「僕も芝居をやりながら、世代交代の波を感じたことは何度もあります。たとえば、テレビでずっと主役をやっていて、あるとき、『“捕物帳”をやらないか』という話が来た。捕物帳といえば杉(良太郎)さんの人気シリーズで、そうか主役が代わるのかと思って、『やるよ』と返事をした。でも、台本を見たら僕は主役じゃなかった(笑)。撮影でも、主役の滝田(栄)さんと話をするシーンで、遠くからキャメラが近づいてきて、それまでなら僕のところで止まっていたのが、そのままスーッと前を通り過ぎて、滝田さんのところで止まった。

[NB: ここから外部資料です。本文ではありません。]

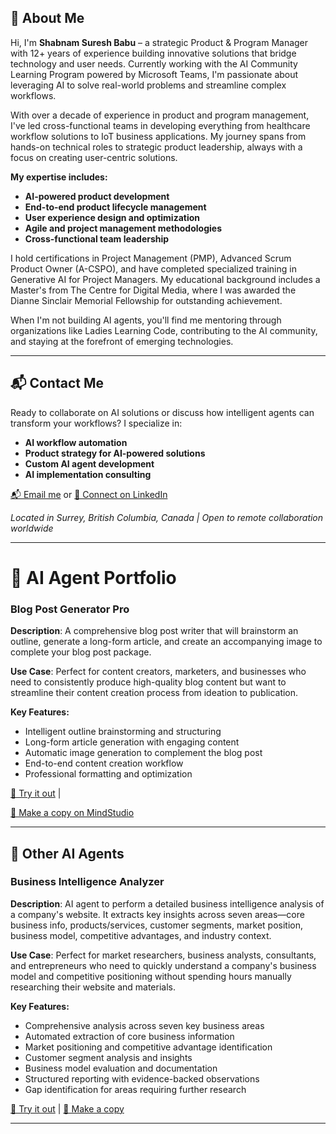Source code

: ## 👋 About Me
Hi, I'm **Shabnam Suresh Babu** – a strategic Product & Program Manager with 12+ years of experience building innovative solutions that bridge technology and user needs. Currently working with the AI Community Learning Program powered by Microsoft Teams, I'm passionate about leveraging AI to solve real-world problems and streamline complex workflows.

With over a decade of experience in product and program management, I've led cross-functional teams in developing everything from healthcare workflow solutions to IoT business applications. My journey spans from hands-on technical roles to strategic product leadership, always with a focus on creating user-centric solutions.

**My expertise includes:**
- **AI-powered product development**
- **End-to-end product lifecycle management**
- **User experience design and optimization**
- **Agile and project management methodologies**
- **Cross-functional team leadership**

I hold certifications in Project Management (PMP), Advanced Scrum Product Owner (A-CSPO), and have completed specialized training in Generative AI for Project Managers. My educational background includes a Master's from The Centre for Digital Media, where I was awarded the Dianne Sinclair Memorial Fellowship for outstanding achievement.

When I'm not building AI agents, you'll find me mentoring through organizations like Ladies Learning Code, contributing to the AI community, and staying at the forefront of emerging technologies.

---

## 📬 Contact Me

Ready to collaborate on AI solutions or discuss how intelligent agents can transform your workflows? I specialize in:
- **AI workflow automation**
- **Product strategy for AI-powered solutions**
- **Custom AI agent development**
- **AI implementation consulting**

[📬 Email me](mailto:shabnam.suresh@gmail.com) or [💼 Connect on LinkedIn](https://www.linkedin.com/in/shabnam-suresh)

*Located in Surrey, British Columbia, Canada | Open to remote collaboration worldwide*

---
# 🧠 AI Agent Portfolio

### Blog Post Generator Pro

**Description**: A comprehensive blog post writer that will brainstorm an outline, generate a long-form article, and create an accompanying image to complete your blog post package.

**Use Case**: Perfect for content creators, marketers, and businesses who need to consistently produce high-quality blog content but want to streamline their content creation process from ideation to publication.

**Key Features:**
- Intelligent outline brainstorming and structuring
- Long-form article generation with engaging content
- Automatic image generation to complement the blog post
- End-to-end content creation workflow
- Professional formatting and optimization

[🔗 Try it out](https://app.mindstudio.ai/agents/blog-post-generator-advanced-f1b40b30/run/85b16abe-78ff-4201-b112-4d9171de035c) | 

[🔗 Make a copy on MindStudio](https://app.mindstudio.ai/agents/blog-post-generator-advanced-f1b40b30/remix)

---

## 🔧 Other AI Agents

### Business Intelligence Analyzer
**Description**: AI agent to perform a detailed business intelligence analysis of a company's website. It extracts key insights across seven areas—core business info, products/services, customer segments, market position, business model, competitive advantages, and industry context.

**Use Case**: Perfect for market researchers, business analysts, consultants, and entrepreneurs who need to quickly understand a company's business model and competitive positioning without spending hours manually researching their website and materials.

**Key Features:**
- Comprehensive analysis across seven key business areas
- Automated extraction of core business information
- Market positioning and competitive advantage identification
- Customer segment analysis and insights
- Business model evaluation and documentation
- Structured reporting with evidence-backed observations
- Gap identification for areas requiring further research

[🔗 Try it out](https://app.mindstudio.ai/agents/business-intelligence-analyzer-e72246f3/run) | 
[🔗 Make a copy](https://app.mindstudio.ai/agents/business-intelligence-analyzer-e72246f3/remix)

---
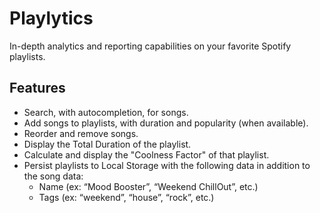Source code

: # Playlytics

In-­depth analytics and reporting capabilities on your favorite Spotify playlists.

## Features

- Search, with auto­completion, for songs.
- Add songs to playlists, with duration and popularity (when available).
- Reorder and remove songs.
- Display the Total Duration of the playlist.
- Calculate and display the "Coolness Factor" of that playlist.
- Persist playlists to Local Storage with the following data in addition to the song data:
    - Name (ex: “Mood Booster”, “Weekend Chill­Out”, etc.)
    - Tags (ex: “weekend”, “house”, “rock”, etc.)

『ああ、そういうものなんだなぁ』と。諦めるのも上手なんです(笑)」
1987年に平さんは、蜷川さん演出の「NINAGAWAマクベス」と「王女メディア」のイギリス公演の出演を断った。当時、平さんは肺がんを患っていたが、そのことは蜷川さんに伝えなかった。二人は、10年間音信不通になったけれど、平さんは「そういうものか」と思っていた。傷つきも怒りもしなかった。
「諦めるのがうまい、というよりは、何でも受け入れる性格なのかもしれないですね。それは、もしかしたら戦争で大変な時期に少年時代を過ごしたことが影響しているのかな」
舞台の面白さについても、「演じたそばから消えていく。その儚さにあるんじゃないかと思います」と話す。だから、「“今度はもうちょっとうまくやろう”と、次を求める気持ちが強くなる」のだとか。82歳の“芝居欲”は、まだまだ止まらない。